Lam Hoang – CS/DS Student Portfolios

Idea 1: Detect and predict mental health status using NLP

The objective of that research is to determine whether NLP (Natural Language Processing) is useful for mental health treatment. Data sources vary from traditional sources (EHRs/EMRs, clinical notes and records) to social sources (tweets and posts from social media platforms). The main subject for data will be the social media posts because they enable immediate detection of users’ possible mental illness. They are preprocessed by extracting the key words to form an artificial paragraph that contains only numbers and characters. Then, an NLP (Natural Processing Language) model, built on genuine and artificial data, will test the real (raw/original) data and compare with the artificial paragraph above. The outputs will be the correct mental health situation from the patients after the testing.

Libraries such as Scikit and Keras are frequently used in a lot of papers. The dataset I would like to experiment is the suicide and depression dataset from Reddit posts starting at \r.

Idea 2: Using Machine Learning Algorithms to predict air pollution

Machine Learning algorithms can predict air pollution based on the amount of air pollutant in the atmosphere, which is defined by the level of particulate matters (we will look at PM2.5 – the most dangerous air pollutant to human’s health – specifically). Given a data indicating PM 2.5 level in different areas, that data has to be preprocessed. Then, it will undergo several machine learning models, notably random forest and linear regression due to their simplicity and usage for regression and classification problems, to produce the best model for forecasting the presence of PM 2.5 level in the air.

Python and its library Scikit are the most common tools to train models. For this idea, I would like to select a dataset to measure air quality of 5 Chinese cities and it is available on Kaggle.

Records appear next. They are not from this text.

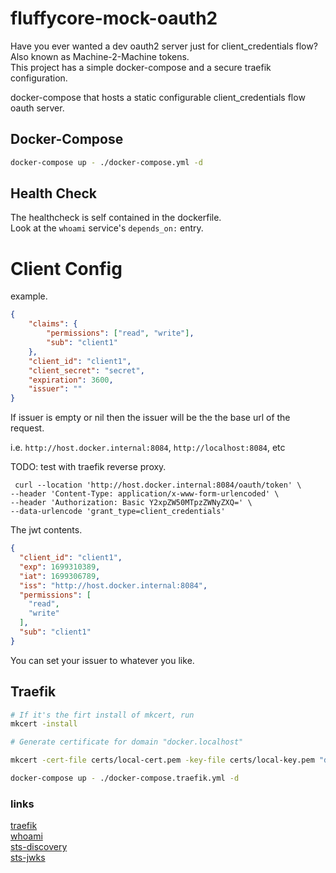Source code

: # fluffycore-mock-oauth2

Have you ever wanted a dev oauth2 server just for client_credentials flow?  Also known as Machine-2-Machine tokens.  
This project has a simple docker-compose and a secure traefik configuration.  

docker-compose that hosts a static configurable client_credentials flow oauth server.   

## Docker-Compose

```bash
docker-compose up - ./docker-compose.yml -d
```
## Health Check

The healthcheck is self contained in the dockerfile.  
Look at the ```whoami``` service's ```depends_on:``` entry.  

# Client Config

example.
```json
{
	"claims": {
		"permissions": ["read", "write"],
		"sub": "client1"
	},
	"client_id": "client1",
	"client_secret": "secret",
	"expiration": 3600,
	"issuer": ""
}
```

If issuer is empty or nil then the issuer will be the the base url of the request.

i.e. ```http://host.docker.internal:8084```, ```http://localhost:8084```, etc

TODO: test with traefik reverse proxy.

```curl
 curl --location 'http://host.docker.internal:8084/oauth/token' \
--header 'Content-Type: application/x-www-form-urlencoded' \
--header 'Authorization: Basic Y2xpZW50MTpzZWNyZXQ=' \
--data-urlencode 'grant_type=client_credentials'
```

The jwt contents.
```json
{
  "client_id": "client1",
  "exp": 1699310389,
  "iat": 1699306789,
  "iss": "http://host.docker.internal:8084",
  "permissions": [
    "read",
    "write"
  ],
  "sub": "client1"
}
```

You can set your issuer to whatever you like.

## Traefik

```bash
# If it's the firt install of mkcert, run
mkcert -install

# Generate certificate for domain "docker.localhost"

mkcert -cert-file certs/local-cert.pem -key-file certs/local-key.pem "docker.localhost" "*.docker.localhost"  

docker-compose up - ./docker-compose.traefik.yml -d
```


### links

[traefik](https://traefik.docker.localhost/)  
[whoami](https://whoami.docker.localhost/)  
[sts-discovery](https://sts.docker.localhost/.well-known/openid-configuration)  
[sts-jwks](http://sts.docker.localhost/.well-known/jwks)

Idea 3: Machine Learning in music genre classification

Given an input (dataset) of thousands of songs from different genres such as pop, rock, hip hop/rap, country, etc, the audio will be processed by reducing/filtering noise and the soundwave. Then, the neural network model will take those audio inputs and images of their spectrograms to differentiate several objects as their neural network outputs. Eventually, the KNN method, due to its simplicity and robust with large noisy data, will test the music from the model outputs and classify the songs into their respective genres.

Python is mostly involved in the research due to the wide range of usage of its dynamic libraries such as Keras, Scikit, Tensorflow, and even Numpy that support the findings. This idea, I would like to choose Spotify dataset thanks to its rich collection of songs.